**Description of the task**
Please give again exactly the lines from the top of the material through the line with "# Self driving"; omit each picture.

Dataset entries START

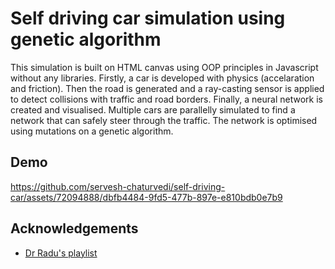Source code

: 
# Self driving car simulation using genetic algorithm

This simulation is built on HTML canvas using OOP principles in Javascript without any libraries. Firstly, a car is developed with physics (accelaration and friction). Then the road is generated and a ray-casting sensor is applied to detect collisions with traffic and road borders. Finally, a neural network is created and visualised. Multiple cars are parallelly simulated to find a network that can safely steer through the traffic. The network is optimised using mutations on a genetic algorithm.




## Demo

https://github.com/servesh-chaturvedi/self-driving-car/assets/72094888/dbfb4484-9fd5-477b-897e-e810bdb0e7b9




## Acknowledgements

 - [Dr Radu's playlist](https://youtube.com/playlist?list=PLB0Tybl0UNfYoJE7ZwsBQoDIG4YN9ptyY)
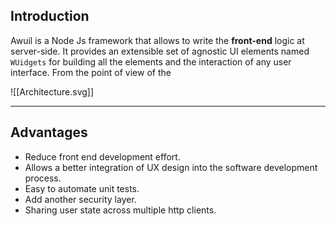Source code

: ## Introduction
Awuil is a Node Js framework that allows to write the **front-end** logic at server-side. It provides an extensible set of agnostic UI elements named `WUidgets` for building all the elements and the interaction of any user interface.
From the point of view of the 

![[Architecture.svg]]
___
## Advantages
- Reduce front end development effort.
- Allows a better integration of UX design into the software development process.
- Easy to automate unit tests.
- Add another security layer.
- Sharing user state across multiple http clients.
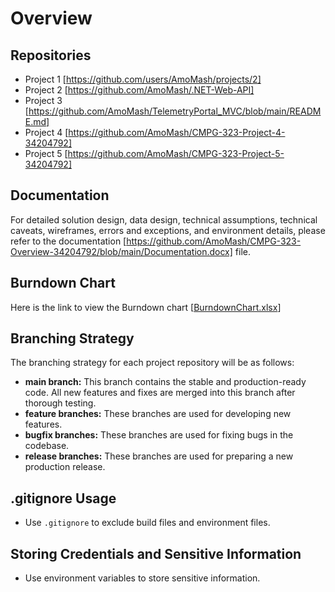 # Overview
## Repositories
- Project 1 [https://github.com/users/AmoMash/projects/2]
- Project 2 [https://github.com/AmoMash/.NET-Web-API]
- Project 3 [https://github.com/AmoMash/TelemetryPortal_MVC/blob/main/README.md]
- Project 4 [https://github.com/AmoMash/CMPG-323-Project-4-34204792]
- Project 5 [https://github.com/AmoMash/CMPG-323-Project-5-34204792]

## Documentation

For detailed solution design, data design, technical assumptions, technical caveats, wireframes, errors and exceptions, and environment details, please refer to the documentation [https://github.com/AmoMash/CMPG-323-Overview-34204792/blob/main/Documentation.docx] file.

## Burndown Chart
Here is the link to view the Burndown chart [[BurndownChart.xlsx](https://github.com/AmoMash/CMPG-323-Overview-34204792/blob/main/BurndownChart.xlsx)]

## Branching Strategy
The branching strategy for each project repository will be as follows:

- **main branch:** This branch contains the stable and production-ready code. All new features and fixes are merged into this branch after thorough testing.
- **feature branches:** These branches are used for developing new features.
- **bugfix branches:** These branches are used for fixing bugs in the codebase.
- **release branches:** These branches are used for preparing a new production release.

## .gitignore Usage
- Use `.gitignore` to exclude build files and environment files.

## Storing Credentials and Sensitive Information
- Use environment variables to store sensitive information.
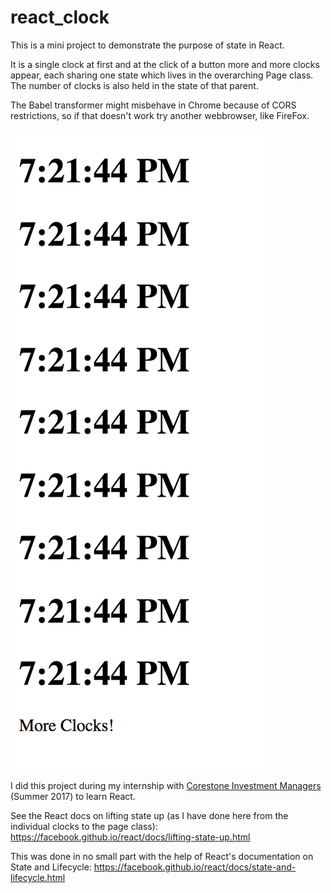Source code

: # react_clock

This is a mini project to demonstrate the purpose of state in React. 

It is a single clock at first and at the click of a button more and more clocks appear, each sharing one state which lives in the overarching Page class. The number of clocks is also held in the state of that parent.

The Babel transformer might misbehave in Chrome because of CORS restrictions, so if that doesn't work try another webbrowser, like FireFox.

![So Many Clocks](/docs/more-clocks.png)

I did this project during my internship with [Corestone Investment Managers](http://corestone.ch/en/home/ "Corestone Investment Managers") (Summer 2017) to learn React.

See the React docs on lifting state up (as I have done here from the individual clocks to the page class): https://facebook.github.io/react/docs/lifting-state-up.html

This was done in no small part with the help of React's documentation on State and Lifecycle: 
https://facebook.github.io/react/docs/state-and-lifecycle.html
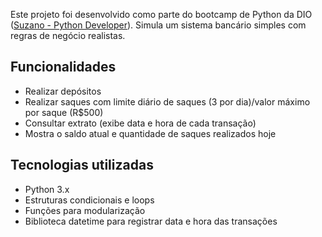 Este projeto foi desenvolvido como parte do bootcamp de Python da DIO ([Suzano - Python Developer](https://www.dio.me/bootcamp/suzano-python-developer)).
Simula um sistema bancário simples com regras de negócio realistas.

Funcionalidades
-
  - Realizar depósitos
  - Realizar saques com limite diário de saques (3 por dia)/valor máximo por saque (R$500)
  - Consultar extrato (exibe data e hora de cada transação)
  - Mostra o saldo atual e quantidade de saques realizados hoje

Tecnologias utilizadas
- 
  - Python 3.x
  - Estruturas condicionais e loops
  - Funções para modularização
  - Biblioteca datetime para registrar data e hora das transações
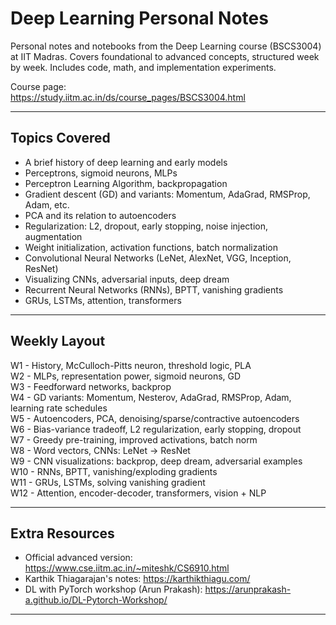 # Deep Learning Personal Notes
Personal notes and notebooks from the Deep Learning course (BSCS3004) at IIT Madras. Covers foundational to advanced concepts, structured week by week. Includes code, math, and implementation experiments.

Course page:  
https://study.iitm.ac.in/ds/course_pages/BSCS3004.html

---

## Topics Covered

- A brief history of deep learning and early models
- Perceptrons, sigmoid neurons, MLPs
- Perceptron Learning Algorithm, backpropagation
- Gradient descent (GD) and variants: Momentum, AdaGrad, RMSProp, Adam, etc.
- PCA and its relation to autoencoders
- Regularization: L2, dropout, early stopping, noise injection, augmentation
- Weight initialization, activation functions, batch normalization
- Convolutional Neural Networks (LeNet, AlexNet, VGG, Inception, ResNet)
- Visualizing CNNs, adversarial inputs, deep dream
- Recurrent Neural Networks (RNNs), BPTT, vanishing gradients
- GRUs, LSTMs, attention, transformers

---

## Weekly Layout

W1 - History, McCulloch-Pitts neuron, threshold logic, PLA  
W2 - MLPs, representation power, sigmoid neurons, GD  
W3 - Feedforward networks, backprop  
W4 - GD variants: Momentum, Nesterov, AdaGrad, RMSProp, Adam, learning rate schedules  
W5 - Autoencoders, PCA, denoising/sparse/contractive autoencoders  
W6 - Bias-variance tradeoff, L2 regularization, early stopping, dropout  
W7 - Greedy pre-training, improved activations, batch norm  
W8 - Word vectors, CNNs: LeNet → ResNet  
W9 - CNN visualizations: backprop, deep dream, adversarial examples  
W10 - RNNs, BPTT, vanishing/exploding gradients  
W11 - GRUs, LSTMs, solving vanishing gradient  
W12 - Attention, encoder-decoder, transformers, vision + NLP

---

## Extra Resources

- Official advanced version: https://www.cse.iitm.ac.in/~miteshk/CS6910.html  
- Karthik Thiagarajan's notes: https://karthikthiagu.com/  
- DL with PyTorch workshop (Arun Prakash): https://arunprakash-a.github.io/DL-Pytorch-Workshop/

---
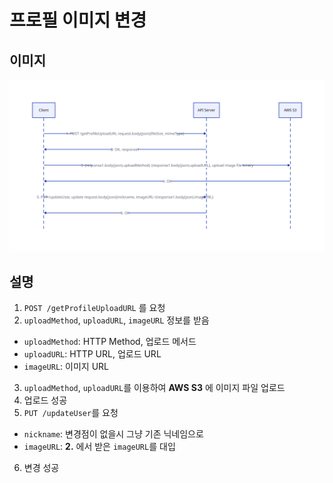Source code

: # 프로필 이미지 변경
## 이미지
![flow](../blueprint/flow_profile_image_change.svg)

## 설명
1. `POST /getProfileUploadURL` 를 요청
2. `uploadMethod`, `uploadURL`, `imageURL` 정보를 받음
- `uploadMethod`: HTTP Method, 업로드 메서드
- `uploadURL`: HTTP URL, 업로드 URL
- `imageURL`: 이미지 URL
3. `uploadMethod`, `uploadURL`를 이용하여 **AWS S3** 에 이미지 파일 업로드
4. 업로드 성공
5. `PUT /updateUser`를 요청
- `nickname`: 변경점이 없을시 그냥 기존 닉네임으로
- `imageURL`: **2.** 에서 받은 `imageURL`를 대입
6. 변경 성공

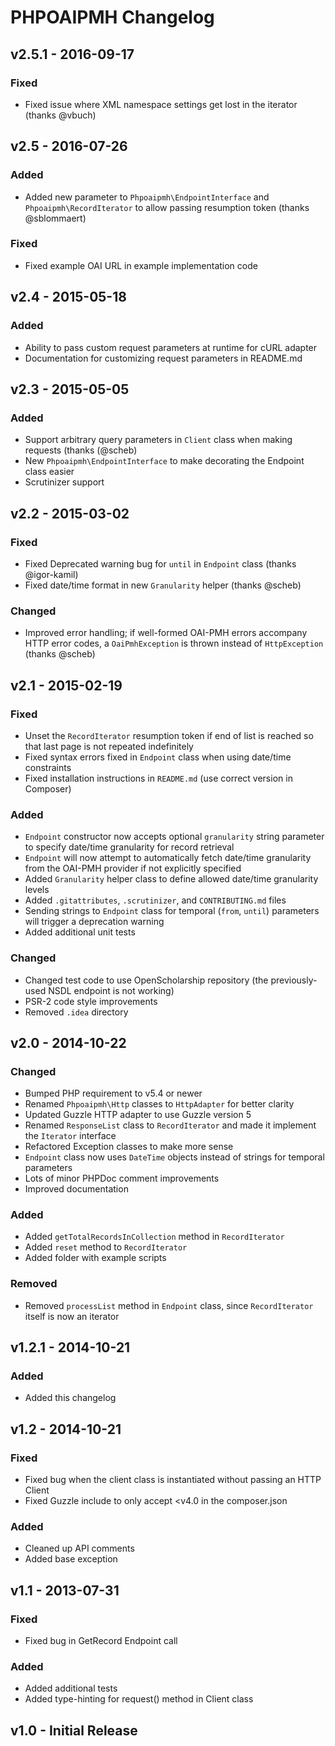 PHPOAIPMH Changelog
===================

## v2.5.1 - 2016-09-17

### Fixed
  - Fixed issue where XML namespace settings get lost in the iterator (thanks @vbuch)

## v2.5 - 2016-07-26

### Added
  - Added new parameter to `Phpoaipmh\EndpointInterface` and `Phpoaipmh\RecordIterator` to allow passing resumption token (thanks @sblommaert)
  
### Fixed
  - Fixed example OAI URL in example implementation code

## v2.4 - 2015-05-18

### Added
  - Ability to pass custom request parameters at runtime for cURL adapter
  - Documentation for customizing request parameters in README.md

## v2.3 - 2015-05-05

### Added
  - Support arbitrary query parameters in `Client` class when making requests (thanks (@scheb)
  - New `Phpoaipmh\EndpointInterface` to make decorating the Endpoint class easier
  - Scrutinizer support

## v2.2 - 2015-03-02

### Fixed
  - Fixed Deprecated warning bug for `until` in `Endpoint` class (thanks @igor-kamil)
  - Fixed date/time format in new `Granularity` helper (thanks @scheb)
  
### Changed
  - Improved error handling; if well-formed OAI-PMH errors accompany HTTP error codes, a `OaiPmhException` is thrown instead of `HttpException` (thanks @scheb)

## v2.1 - 2015-02-19

### Fixed
  - Unset the `RecordIterator` resumption token if end of list is reached so that last page is not repeated indefinitely
  - Fixed syntax errors fixed in `Endpoint` class when using date/time constraints
  - Fixed installation instructions in `README.md` (use correct version in Composer)
  
### Added
  - `Endpoint` constructor now accepts optional `granularity` string parameter to specify date/time granularity for record retrieval
  - `Endpoint` will now attempt to automatically fetch date/time granularity from the OAI-PMH provider if not explicitly specified
  - Added `Granularity` helper class to define allowed date/time granularity levels
  - Added `.gitattributes`, `.scrutinizer`, and `CONTRIBUTING.md` files
  - Sending strings to `Endpoint` class for temporal (`from`, `until`) parameters will trigger a deprecation warning
  - Added additional unit tests
  
### Changed
  - Changed test code to use OpenScholarship repository (the previously-used NSDL endpoint is not working)
  - PSR-2 code style improvements
  - Removed `.idea` directory

## v2.0 - 2014-10-22

### Changed
  - Bumped PHP requirement to v5.4 or newer
  - Renamed `Phpoaipmh\Http` classes to `HttpAdapter` for better clarity
  - Updated  Guzzle HTTP adapter to use Guzzle version 5
  - Renamed `ResponseList` class to `RecordIterator` and made it implement the `Iterator` interface
  - Refactored Exception classes to make more sense
  - `Endpoint` class now uses `DateTime` objects instead of strings for temporal parameters
  - Lots of minor PHPDoc comment improvements
  - Improved documentation  
  
### Added
  - Added `getTotalRecordsInCollection` method in `RecordIterator`
  - Added `reset` method to `RecordIterator`
  - Added folder with example scripts
  
### Removed
  - Removed `processList` method in `Endpoint` class, since `RecordIterator` itself is now an iterator
   
## v1.2.1 - 2014-10-21

### Added
  - Added this changelog
  
## v1.2 - 2014-10-21

### Fixed
  - Fixed bug when the client class is instantiated without passing an HTTP Client
  - Fixed Guzzle include to only accept <v4.0 in the composer.json
  
### Added
  - Cleaned up API comments
  - Added base exception
  
## v1.1 - 2013-07-31

### Fixed
  - Fixed bug in GetRecord Endpoint call
  
### Added
  - Added additional tests
  - Added type-hinting for request() method in Client class
  
## v1.0 - Initial Release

Dataset entries END

**Reply**
Source code

: 
# Self driving car simulation using genetic algorithm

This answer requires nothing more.